▶ _Exercise instructions_
Transcribe all of the data exactly. Images stay out.

▶ _Information_
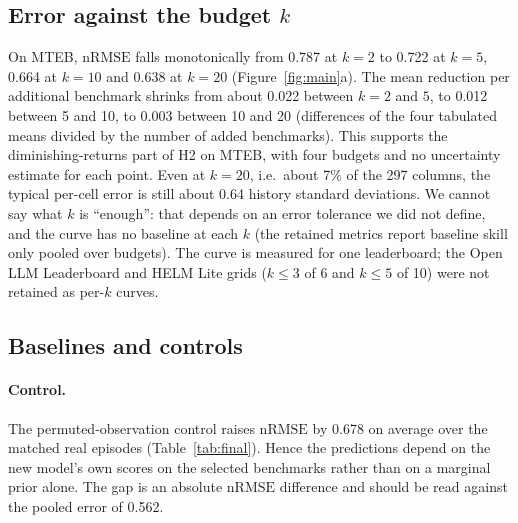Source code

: \documentclass{article}
\newcommand{\nrmse}{\mathrm{nRMSE}}
\begin{document}
\subsection{Error against the budget $k$}
On MTEB, $\nrmse$ falls monotonically from 0.787 at $k{=}2$ to 0.722 at $k{=}5$, 0.664 at $k{=}10$ and 0.638 at $k{=}20$ (Figure~\ref{fig:main}a). %
The mean reduction per additional benchmark shrinks from about 0.022 between $k{=}2$ and $5$, to 0.012 between 5 and 10, to 0.003 between 10 and 20 (differences of the four tabulated means divided by the number of added benchmarks). This supports the diminishing-returns part of H2 on MTEB, with four budgets and no uncertainty estimate for each point. Even at $k{=}20$, i.e.\ about 7\% of the 297 columns, the typical per-cell error is still about 0.64 history standard deviations. We cannot say what $k$ is ``enough'': that depends on an error tolerance we did not define, and the curve has no baseline at each $k$ (the retained metrics report baseline skill only pooled over budgets). The curve is measured for one leaderboard; the Open LLM Leaderboard and HELM Lite grids ($k\le3$ of 6 and $k\le5$ of 10) were not retained as per-$k$ curves.

\subsection{Baselines and controls}
\paragraph{Control.} The permuted-observation control raises $\nrmse$ by 0.678 on average over the matched real episodes (Table~\ref{tab:final}). %
Hence the predictions depend on the new model's own scores on the selected benchmarks rather than on a marginal prior alone. The gap is an absolute $\nrmse$ difference and should be read against the pooled error of 0.562.
\end{document}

▶ _Output_
Source code

: \documentclass{article}
\newcommand{\nrmse}{\mathrm{nRMSE}}
\begin{document}
\subsection{Error against the budget $k$}
On MTEB, $\nrmse$ falls monotonically from 0.787 at $k{=}2$ to 0.722 at $k{=}5$, 0.664 at $k{=}10$ and 0.638 at $k{=}20$ (Figure~\ref{fig:main}a). %
The mean reduction per additional benchmark shrinks from about 0.022 between $k{=}2$ and $5$, to 0.012 between 5 and 10, to 0.003 between 10 and 20 (differences of the four tabulated means divided by the number of added benchmarks). This supports the diminishing-returns part of H2 on MTEB, with four budgets and no uncertainty estimate for each point. Even at $k{=}20$, i.e.\ about 7\% of the 297 columns, the typical per-cell error is still about 0.64 history standard deviations. We cannot say what $k$ is ``enough'': that depends on an error tolerance we did not define, and the curve has no baseline at each $k$ (the retained metrics report baseline skill only pooled over budgets). The curve is measured for one leaderboard; the Open LLM Leaderboard and HELM Lite grids ($k\le3$ of 6 and $k\le5$ of 10) were not retained as per-$k$ curves.

\subsection{Baselines and controls}
\paragraph{Control.} The permuted-observation control raises $\nrmse$ by 0.678 on average over the matched real episodes (Table~\ref{tab:final}). %
Hence the predictions depend on the new model's own scores on the selected benchmarks rather than on a marginal prior alone. The gap is an absolute $\nrmse$ difference and should be read against the pooled error of 0.562.
\end{document}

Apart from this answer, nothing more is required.